* Task details: Output the listing below verbatim.

▼▼▼

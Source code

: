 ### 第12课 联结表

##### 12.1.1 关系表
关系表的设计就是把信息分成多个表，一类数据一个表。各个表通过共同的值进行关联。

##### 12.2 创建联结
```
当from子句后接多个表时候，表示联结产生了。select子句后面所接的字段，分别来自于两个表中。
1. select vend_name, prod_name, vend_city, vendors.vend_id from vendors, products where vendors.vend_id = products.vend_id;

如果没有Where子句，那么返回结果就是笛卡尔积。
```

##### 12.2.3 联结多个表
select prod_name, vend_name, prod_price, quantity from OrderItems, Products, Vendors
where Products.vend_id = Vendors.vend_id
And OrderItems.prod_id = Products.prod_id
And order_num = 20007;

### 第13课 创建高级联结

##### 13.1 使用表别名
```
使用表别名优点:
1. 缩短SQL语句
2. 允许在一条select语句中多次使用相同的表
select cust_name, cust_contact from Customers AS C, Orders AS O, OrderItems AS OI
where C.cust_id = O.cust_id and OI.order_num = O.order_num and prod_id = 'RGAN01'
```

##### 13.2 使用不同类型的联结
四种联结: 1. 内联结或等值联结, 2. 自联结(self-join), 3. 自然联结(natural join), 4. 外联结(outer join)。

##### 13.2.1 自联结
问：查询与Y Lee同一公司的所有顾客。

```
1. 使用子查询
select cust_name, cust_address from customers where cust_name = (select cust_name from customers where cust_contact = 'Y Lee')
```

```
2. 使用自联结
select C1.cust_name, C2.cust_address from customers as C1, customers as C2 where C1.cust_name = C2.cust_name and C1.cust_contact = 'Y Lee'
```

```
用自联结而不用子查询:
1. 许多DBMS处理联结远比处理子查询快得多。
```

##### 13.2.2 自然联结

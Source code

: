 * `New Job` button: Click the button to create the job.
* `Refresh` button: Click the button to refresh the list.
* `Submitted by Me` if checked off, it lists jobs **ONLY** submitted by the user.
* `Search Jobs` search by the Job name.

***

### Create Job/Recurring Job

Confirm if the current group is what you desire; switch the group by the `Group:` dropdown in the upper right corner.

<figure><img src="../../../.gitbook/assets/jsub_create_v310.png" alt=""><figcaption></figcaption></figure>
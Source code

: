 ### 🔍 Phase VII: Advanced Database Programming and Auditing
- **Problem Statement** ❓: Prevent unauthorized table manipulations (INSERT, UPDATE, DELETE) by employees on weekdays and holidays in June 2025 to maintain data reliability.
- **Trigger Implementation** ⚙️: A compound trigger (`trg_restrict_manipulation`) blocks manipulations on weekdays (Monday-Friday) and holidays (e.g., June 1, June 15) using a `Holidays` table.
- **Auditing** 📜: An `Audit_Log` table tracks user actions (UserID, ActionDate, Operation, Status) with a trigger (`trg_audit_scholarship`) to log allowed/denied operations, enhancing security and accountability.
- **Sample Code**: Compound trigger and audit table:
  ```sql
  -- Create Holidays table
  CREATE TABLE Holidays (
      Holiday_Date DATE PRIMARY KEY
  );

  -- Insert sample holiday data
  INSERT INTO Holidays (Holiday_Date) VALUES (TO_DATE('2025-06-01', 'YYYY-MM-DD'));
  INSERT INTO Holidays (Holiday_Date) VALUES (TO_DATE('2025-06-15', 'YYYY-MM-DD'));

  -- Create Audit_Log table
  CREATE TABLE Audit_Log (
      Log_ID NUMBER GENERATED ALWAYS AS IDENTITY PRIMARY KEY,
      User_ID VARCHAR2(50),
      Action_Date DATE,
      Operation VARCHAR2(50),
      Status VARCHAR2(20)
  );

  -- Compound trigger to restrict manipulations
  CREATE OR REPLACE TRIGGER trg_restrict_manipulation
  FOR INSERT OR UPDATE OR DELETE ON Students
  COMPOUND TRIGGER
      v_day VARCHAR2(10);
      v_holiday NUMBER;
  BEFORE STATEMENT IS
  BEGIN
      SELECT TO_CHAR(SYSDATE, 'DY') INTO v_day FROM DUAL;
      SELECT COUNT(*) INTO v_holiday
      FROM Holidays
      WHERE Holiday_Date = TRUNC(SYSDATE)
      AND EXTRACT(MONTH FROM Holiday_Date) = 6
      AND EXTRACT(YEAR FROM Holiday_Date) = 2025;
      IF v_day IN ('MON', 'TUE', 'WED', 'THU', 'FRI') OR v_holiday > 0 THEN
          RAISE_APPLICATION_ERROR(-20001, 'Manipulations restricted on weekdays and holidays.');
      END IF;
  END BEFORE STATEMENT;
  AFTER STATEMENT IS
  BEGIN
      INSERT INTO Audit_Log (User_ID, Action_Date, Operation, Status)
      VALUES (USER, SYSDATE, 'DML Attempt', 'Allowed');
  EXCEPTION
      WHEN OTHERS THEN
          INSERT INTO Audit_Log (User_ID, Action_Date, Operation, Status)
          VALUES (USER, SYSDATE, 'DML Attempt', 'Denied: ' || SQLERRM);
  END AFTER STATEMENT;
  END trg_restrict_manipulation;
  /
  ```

▲▲▲

* Answer box:
Source code

: ### 第12课 联结表

##### 12.1.1 关系表
关系表的设计就是把信息分成多个表，一类数据一个表。各个表通过共同的值进行关联。

##### 12.2 创建联结
```
当from子句后接多个表时候，表示联结产生了。select子句后面所接的字段，分别来自于两个表中。
1. select vend_name, prod_name, vend_city, vendors.vend_id from vendors, products where vendors.vend_id = products.vend_id;

如果没有Where子句，那么返回结果就是笛卡尔积。
```

##### 12.2.3 联结多个表
select prod_name, vend_name, prod_price, quantity from OrderItems, Products, Vendors
where Products.vend_id = Vendors.vend_id
And OrderItems.prod_id = Products.prod_id
And order_num = 20007;

### 第13课 创建高级联结

##### 13.1 使用表别名
```
使用表别名优点:
1. 缩短SQL语句
2. 允许在一条select语句中多次使用相同的表
select cust_name, cust_contact from Customers AS C, Orders AS O, OrderItems AS OI
where C.cust_id = O.cust_id and OI.order_num = O.order_num and prod_id = 'RGAN01'
```

##### 13.2 使用不同类型的联结
四种联结: 1. 内联结或等值联结, 2. 自联结(self-join), 3. 自然联结(natural join), 4. 外联结(outer join)。

##### 13.2.1 自联结
问：查询与Y Lee同一公司的所有顾客。

```
1. 使用子查询
select cust_name, cust_address from customers where cust_name = (select cust_name from customers where cust_contact = 'Y Lee')
```

```
2. 使用自联结
select C1.cust_name, C2.cust_address from customers as C1, customers as C2 where C1.cust_name = C2.cust_name and C1.cust_contact = 'Y Lee'
```

```
用自联结而不用子查询:
1. 许多DBMS处理联结远比处理子查询快得多。
```

##### 13.2.2 自然联结

Source code

: * `New Job` button: Click the button to create the job.
* `Refresh` button: Click the button to refresh the list.
* `Submitted by Me` if checked off, it lists jobs **ONLY** submitted by the user.
* `Search Jobs` search by the Job name.

***

### Create Job/Recurring Job

Confirm if the current group is what you desire; switch the group by the `Group:` dropdown in the upper right corner.

<figure><img src="../../../.gitbook/assets/jsub_create_v310.png" alt=""><figcaption></figcaption></figure>
Source code

: ### 🔍 Phase VII: Advanced Database Programming and Auditing
- **Problem Statement** ❓: Prevent unauthorized table manipulations (INSERT, UPDATE, DELETE) by employees on weekdays and holidays in June 2025 to maintain data reliability.
- **Trigger Implementation** ⚙️: A compound trigger (`trg_restrict_manipulation`) blocks manipulations on weekdays (Monday-Friday) and holidays (e.g., June 1, June 15) using a `Holidays` table.
- **Auditing** 📜: An `Audit_Log` table tracks user actions (UserID, ActionDate, Operation, Status) with a trigger (`trg_audit_scholarship`) to log allowed/denied operations, enhancing security and accountability.
- **Sample Code**: Compound trigger and audit table:
  ```sql
  -- Create Holidays table
  CREATE TABLE Holidays (
      Holiday_Date DATE PRIMARY KEY
  );

  -- Insert sample holiday data
  INSERT INTO Holidays (Holiday_Date) VALUES (TO_DATE('2025-06-01', 'YYYY-MM-DD'));
  INSERT INTO Holidays (Holiday_Date) VALUES (TO_DATE('2025-06-15', 'YYYY-MM-DD'));

  -- Create Audit_Log table
  CREATE TABLE Audit_Log (
      Log_ID NUMBER GENERATED ALWAYS AS IDENTITY PRIMARY KEY,
      User_ID VARCHAR2(50),
      Action_Date DATE,
      Operation VARCHAR2(50),
      Status VARCHAR2(20)
  );

  -- Compound trigger to restrict manipulations
  CREATE OR REPLACE TRIGGER trg_restrict_manipulation
  FOR INSERT OR UPDATE OR DELETE ON Students
  COMPOUND TRIGGER
      v_day VARCHAR2(10);
      v_holiday NUMBER;
  BEFORE STATEMENT IS
  BEGIN
      SELECT TO_CHAR(SYSDATE, 'DY') INTO v_day FROM DUAL;
      SELECT COUNT(*) INTO v_holiday
      FROM Holidays
      WHERE Holiday_Date = TRUNC(SYSDATE)
      AND EXTRACT(MONTH FROM Holiday_Date) = 6
      AND EXTRACT(YEAR FROM Holiday_Date) = 2025;
      IF v_day IN ('MON', 'TUE', 'WED', 'THU', 'FRI') OR v_holiday > 0 THEN
          RAISE_APPLICATION_ERROR(-20001, 'Manipulations restricted on weekdays and holidays.');
      END IF;
  END BEFORE STATEMENT;
  AFTER STATEMENT IS
  BEGIN
      INSERT INTO Audit_Log (User_ID, Action_Date, Operation, Status)
      VALUES (USER, SYSDATE, 'DML Attempt', 'Allowed');
  EXCEPTION
      WHEN OTHERS THEN
          INSERT INTO Audit_Log (User_ID, Action_Date, Operation, Status)
          VALUES (USER, SYSDATE, 'DML Attempt', 'Denied: ' || SQLERRM);
  END AFTER STATEMENT;
  END trg_restrict_manipulation;
  /
  ```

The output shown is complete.